For Loops Understanding
0.0 0

#1

hi, I think I have a misunderstanding for the for loop or there is a technical issue. here are 2 pieces of code where fol loop is considered an infinite loop and I don’t know why
1 -

 function sumPrimes(num) {
 
  var nums = [2];
  var ss =[];
  // Not to add all numbers , but add only Primes in the Nums Array by checking if the added number / every number in the Nums array addd before it isn't out of 1 and the number itself
  for (var i = 3 ; i <= num ; i++){
    for (var j = 0 ; j < nums.length; j++){
        var di = i / nums[j];
         if (di !== Math.floor(di)){
          nums.push(i) ;
    }
  }
    //nums.push(i);
  }
  
  
  var res = nums.reduce(function (a,b){return a+b;},0);
  return nums;
}

sumPrimes(20);

2-

function sumFibs(num) {
  var fiboNums = [1,1];
  var firstFibo = 1 ;
  var secondFibo = 1 ;
  var sum = firstFibo + secondFibo;
  
  fiboNums.push(sum);
  for ( var i = 0 ; i < num ; i++){
   /* 1 + 1 == 2 ;
    1 + 2 == 3 
    2 + 3 == 5 
    3 + 5 == 8*/
    sum = sum + secondFibo;
    fiboNums.push(sum);
  }
  return fiboNums;
}

sumFibs(4);

#2

So on your first function, what your doing is mutating the condition nums.length for the for() loop with nums.push().

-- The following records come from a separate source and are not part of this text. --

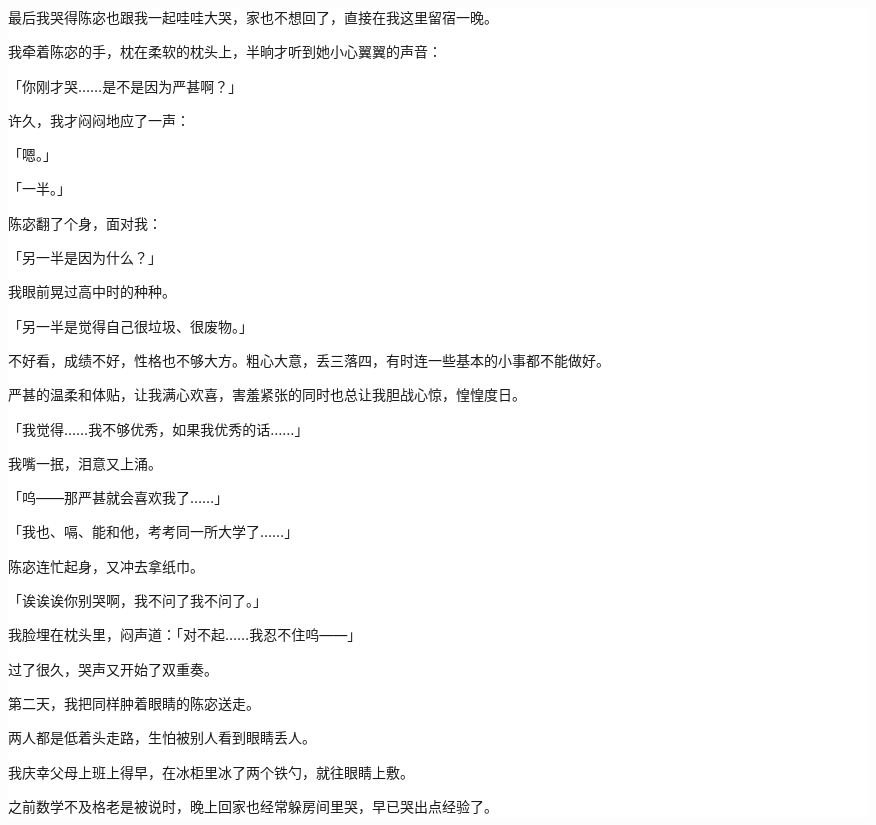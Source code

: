 
最后我哭得陈宓也跟我一起哇哇大哭，家也不想回了，直接在我这里留宿一晚。


我牵着陈宓的手，枕在柔软的枕头上，半晌才听到她小心翼翼的声音：


「你刚才哭……是不是因为严甚啊？」


许久，我才闷闷地应了一声：


「嗯。」


「一半。」


陈宓翻了个身，面对我：


「另一半是因为什么？」


我眼前晃过高中时的种种。


「另一半是觉得自己很垃圾、很废物。」


不好看，成绩不好，性格也不够大方。粗心大意，丢三落四，有时连一些基本的小事都不能做好。


严甚的温柔和体贴，让我满心欢喜，害羞紧张的同时也总让我胆战心惊，惶惶度日。


「我觉得……我不够优秀，如果我优秀的话……」


我嘴一抿，泪意又上涌。


「呜——那严甚就会喜欢我了……」


「我也、嗝、能和他，考考同一所大学了……」


陈宓连忙起身，又冲去拿纸巾。


「诶诶诶你别哭啊，我不问了我不问了。」


我脸埋在枕头里，闷声道：「对不起……我忍不住呜——」


过了很久，哭声又开始了双重奏。


第二天，我把同样肿着眼睛的陈宓送走。


两人都是低着头走路，生怕被别人看到眼睛丢人。


我庆幸父母上班上得早，在冰柜里冰了两个铁勺，就往眼睛上敷。


之前数学不及格老是被说时，晚上回家也经常躲房间里哭，早已哭出点经验了。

Every time that you push to nums it increases the length and j won’t trigger the condition.


#3

In sumPrimes, the inner for-loop pushes values to the nums array. This keeps increasing the value of nums.length, and the j variable can’t catch up, so you get an infinite loop.


#4

Well, I got what you mean thank you. What about the second one ?! why it is considered as n infinite loop?


#5

That’s right. What about the second piece of code ?!


#6

The second one runs fine (although I presume it gives the wrong answer).


#7

What if I till U that it stops my browser from working !! the second for loop stops the browser until i open this url and change it


Cn u till me what’s wrong ?!


#8

Can you please post your code here. You posted a link to the challenge, but we can not see your code, because it is stored in your local browser.

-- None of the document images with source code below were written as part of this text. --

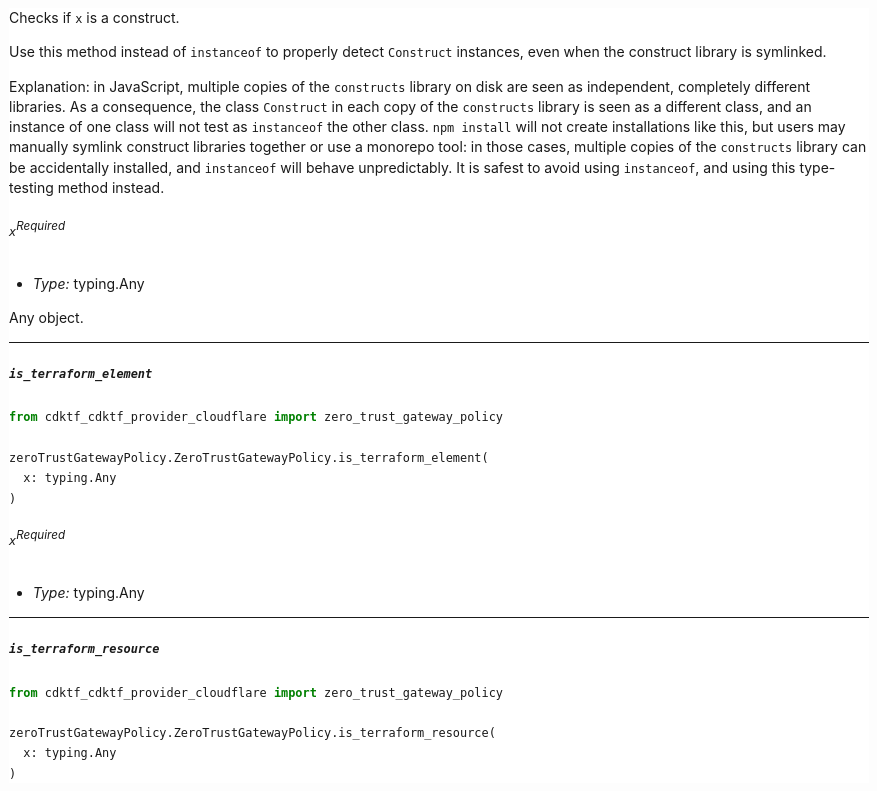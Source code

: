 Checks if `x` is a construct.

Use this method instead of `instanceof` to properly detect `Construct`
instances, even when the construct library is symlinked.

Explanation: in JavaScript, multiple copies of the `constructs` library on
disk are seen as independent, completely different libraries. As a
consequence, the class `Construct` in each copy of the `constructs` library
is seen as a different class, and an instance of one class will not test as
`instanceof` the other class. `npm install` will not create installations
like this, but users may manually symlink construct libraries together or
use a monorepo tool: in those cases, multiple copies of the `constructs`
library can be accidentally installed, and `instanceof` will behave
unpredictably. It is safest to avoid using `instanceof`, and using
this type-testing method instead.

###### `x`<sup>Required</sup> <a name="x" id="@cdktf/provider-cloudflare.zeroTrustGatewayPolicy.ZeroTrustGatewayPolicy.isConstruct.parameter.x"></a>

- *Type:* typing.Any

Any object.

---

##### `is_terraform_element` <a name="is_terraform_element" id="@cdktf/provider-cloudflare.zeroTrustGatewayPolicy.ZeroTrustGatewayPolicy.isTerraformElement"></a>

```python
from cdktf_cdktf_provider_cloudflare import zero_trust_gateway_policy

zeroTrustGatewayPolicy.ZeroTrustGatewayPolicy.is_terraform_element(
  x: typing.Any
)
```

###### `x`<sup>Required</sup> <a name="x" id="@cdktf/provider-cloudflare.zeroTrustGatewayPolicy.ZeroTrustGatewayPolicy.isTerraformElement.parameter.x"></a>

- *Type:* typing.Any

---

##### `is_terraform_resource` <a name="is_terraform_resource" id="@cdktf/provider-cloudflare.zeroTrustGatewayPolicy.ZeroTrustGatewayPolicy.isTerraformResource"></a>

```python
from cdktf_cdktf_provider_cloudflare import zero_trust_gateway_policy

zeroTrustGatewayPolicy.ZeroTrustGatewayPolicy.is_terraform_resource(
  x: typing.Any
)
```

When you enter a code block into the forum, precede it with a line of three backticks and follow it with a line of three backticks to make easier to read. See this post to find the backtick on your keyboard. The “preformatted text” tool in the editor (</>) will also add backticks around text.


#9

My code is in the Original Post Content. What I linked was exactly this link : “https://www.freecodecamp.org/challenges/sum-all-odd-fibonacci-numbers?run=disabled


#10

Like I said in the previous post, I can not see the code in your FCC solution. You need to copy/paste it here in the forum as a reply. Please use the 3 backticks on the line before and the line after when you paste it into a post.


#11

Ok that’s it

function sumFibs(num) {
  var fiboNums = [1,1];
  var firstFibo = 1 ;
  var secondFibo = 1 ;
  var sum = firstFibo + secondFibo;

  fiboNums.push(sum);
  for ( var i = 0 ; i < num ; i++){
   /* 1 + 1 == 2 ;
    1 + 2 == 3 
    2 + 3 == 5 
    3 + 5 == 8*/
    sum = sum + secondFibo;
    fiboNums.push(sum);
  }
  return fiboNums;
}

sumFibs(4);

Is this ok ?


#12

OK. You have a couple of problems with your code. The “freezing” problem is because one of the tests fiboNums(4000000) is taking too long to run, which is causing a problem.

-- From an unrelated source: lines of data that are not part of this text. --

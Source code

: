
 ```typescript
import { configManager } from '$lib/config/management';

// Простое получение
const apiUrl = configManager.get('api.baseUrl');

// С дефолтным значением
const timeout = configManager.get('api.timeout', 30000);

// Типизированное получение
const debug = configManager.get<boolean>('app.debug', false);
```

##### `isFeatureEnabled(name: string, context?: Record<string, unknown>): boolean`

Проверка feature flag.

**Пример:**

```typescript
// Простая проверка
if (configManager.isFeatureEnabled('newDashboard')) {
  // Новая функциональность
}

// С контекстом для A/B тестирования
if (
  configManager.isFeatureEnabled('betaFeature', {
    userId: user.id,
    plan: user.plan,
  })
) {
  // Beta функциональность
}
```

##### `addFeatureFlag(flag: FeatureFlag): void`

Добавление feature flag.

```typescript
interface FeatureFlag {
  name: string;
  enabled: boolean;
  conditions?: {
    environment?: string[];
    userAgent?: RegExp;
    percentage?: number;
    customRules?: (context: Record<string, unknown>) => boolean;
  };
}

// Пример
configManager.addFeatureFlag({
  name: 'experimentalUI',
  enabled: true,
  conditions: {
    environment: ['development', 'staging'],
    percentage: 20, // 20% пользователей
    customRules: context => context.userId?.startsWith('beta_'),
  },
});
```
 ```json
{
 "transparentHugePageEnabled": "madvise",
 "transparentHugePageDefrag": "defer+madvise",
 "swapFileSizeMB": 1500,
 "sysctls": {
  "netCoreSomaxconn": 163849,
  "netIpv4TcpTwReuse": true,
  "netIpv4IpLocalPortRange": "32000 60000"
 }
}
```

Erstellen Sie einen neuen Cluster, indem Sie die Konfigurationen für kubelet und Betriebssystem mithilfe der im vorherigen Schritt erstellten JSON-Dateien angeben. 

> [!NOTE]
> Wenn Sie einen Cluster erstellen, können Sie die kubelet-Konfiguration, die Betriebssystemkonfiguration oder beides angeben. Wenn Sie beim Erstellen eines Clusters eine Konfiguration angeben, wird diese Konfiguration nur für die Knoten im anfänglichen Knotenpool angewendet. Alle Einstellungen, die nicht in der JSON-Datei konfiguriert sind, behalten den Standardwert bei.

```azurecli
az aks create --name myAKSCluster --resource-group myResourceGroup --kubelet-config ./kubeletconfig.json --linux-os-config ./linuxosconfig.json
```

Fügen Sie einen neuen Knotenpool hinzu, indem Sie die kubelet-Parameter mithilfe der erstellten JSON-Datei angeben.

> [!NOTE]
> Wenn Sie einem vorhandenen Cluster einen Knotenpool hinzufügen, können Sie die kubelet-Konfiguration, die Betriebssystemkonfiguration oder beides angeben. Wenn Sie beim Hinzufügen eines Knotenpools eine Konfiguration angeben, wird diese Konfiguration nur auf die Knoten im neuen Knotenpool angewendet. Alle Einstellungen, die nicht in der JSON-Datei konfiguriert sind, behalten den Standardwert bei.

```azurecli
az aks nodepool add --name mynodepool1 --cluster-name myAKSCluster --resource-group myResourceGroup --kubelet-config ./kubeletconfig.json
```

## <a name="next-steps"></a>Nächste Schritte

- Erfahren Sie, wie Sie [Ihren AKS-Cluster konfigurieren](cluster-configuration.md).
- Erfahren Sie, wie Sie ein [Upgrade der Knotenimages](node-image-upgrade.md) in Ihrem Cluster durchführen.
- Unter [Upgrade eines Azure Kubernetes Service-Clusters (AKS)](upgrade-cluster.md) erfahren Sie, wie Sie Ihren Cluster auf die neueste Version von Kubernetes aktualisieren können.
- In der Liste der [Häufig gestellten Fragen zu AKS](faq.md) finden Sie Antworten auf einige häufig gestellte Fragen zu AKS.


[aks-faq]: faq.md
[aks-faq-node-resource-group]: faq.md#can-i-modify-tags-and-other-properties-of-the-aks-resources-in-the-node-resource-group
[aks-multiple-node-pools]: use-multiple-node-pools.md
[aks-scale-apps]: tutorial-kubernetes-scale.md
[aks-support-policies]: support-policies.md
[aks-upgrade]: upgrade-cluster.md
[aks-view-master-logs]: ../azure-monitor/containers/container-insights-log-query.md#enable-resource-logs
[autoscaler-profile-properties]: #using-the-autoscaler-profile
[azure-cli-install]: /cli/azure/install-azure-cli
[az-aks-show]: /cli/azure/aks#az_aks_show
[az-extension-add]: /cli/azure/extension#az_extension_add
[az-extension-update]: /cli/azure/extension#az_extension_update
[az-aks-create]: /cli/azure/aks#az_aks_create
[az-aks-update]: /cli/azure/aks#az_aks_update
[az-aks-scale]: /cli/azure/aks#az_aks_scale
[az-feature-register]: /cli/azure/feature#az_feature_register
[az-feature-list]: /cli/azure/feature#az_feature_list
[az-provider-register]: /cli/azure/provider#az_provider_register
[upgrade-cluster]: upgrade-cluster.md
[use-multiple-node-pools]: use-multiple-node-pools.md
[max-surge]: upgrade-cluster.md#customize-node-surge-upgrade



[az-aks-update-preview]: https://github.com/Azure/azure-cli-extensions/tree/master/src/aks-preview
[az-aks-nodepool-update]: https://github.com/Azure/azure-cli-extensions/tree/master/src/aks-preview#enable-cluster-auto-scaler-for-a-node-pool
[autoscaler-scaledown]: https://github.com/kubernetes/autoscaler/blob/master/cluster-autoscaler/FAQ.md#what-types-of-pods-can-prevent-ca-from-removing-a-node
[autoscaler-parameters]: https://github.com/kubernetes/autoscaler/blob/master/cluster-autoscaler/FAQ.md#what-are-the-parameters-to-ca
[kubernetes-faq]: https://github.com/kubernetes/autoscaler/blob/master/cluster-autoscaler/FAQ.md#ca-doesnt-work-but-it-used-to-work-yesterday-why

It is taking too long, because your logic is incorrect. You are supposed to return a single number which is the sum of all the odd Fibonacci numbers that are less than or equal to num. If we use the example call of sumFibs(4), your code is returning an array with the following items:

[1, 1, 2, 3, 4, 5, 6]

Why does it return this array?

First, you declare fiboNums and initialize it to have two items, so you start with fiboNums looking like:

[1,1]

Next you have fiboNums.push(sum); which adds the number 2 to the array. At this point, fiboNums looks like:

[1, 1, 2]

Now in the first iteration of your for loop and you have:

sum = sum + secondFibo;
fiboNums.push(sum);

The above will make sum = 3 because sum was 2 and secondFibo will ALWAYS be 1 (you never change it in your code). At the end of the first iteration in the for loop, fiboNums looks like:

[1, 1, 2, 3]

The above is repeated 3 more times, because your for loop condition of i < num will have a total of 4 iterations. During each iteration, you are only adding 1 to sum each time. Here is what fiboNum looks like at the end of each of the remaining for loop iterations:

2nd iteration [1, 1, 2, 3, 4]
3rd iteration [1, 1, 2, 3, 4, 5]
4th iteration [1, 1, 2, 3, 4, 5, 6]

Hopefully this helps you understand what is wrong with your current solution.


#13

Great Explanation! :smiley: I got my wrong in the logic but what i need to make sure that it is right that if the only reason of it considered infinite was it takes too long in 400000 ?!!


#14

There is no need to have an array to solve this challenge. You just need a variable which holds a running sum of ONLY odd Fibonacci numbers. For the number 4000000, there are only 32 Fibonacci numbers less than 4000000 and only 22 of the 32 Fibonacci numbers are odd, so it will run very fast once you figure out the correct algorithm to use.


#15

Actually, I had solved it with for loop :smiley: Thank You at all for your help and your time :slight_smile: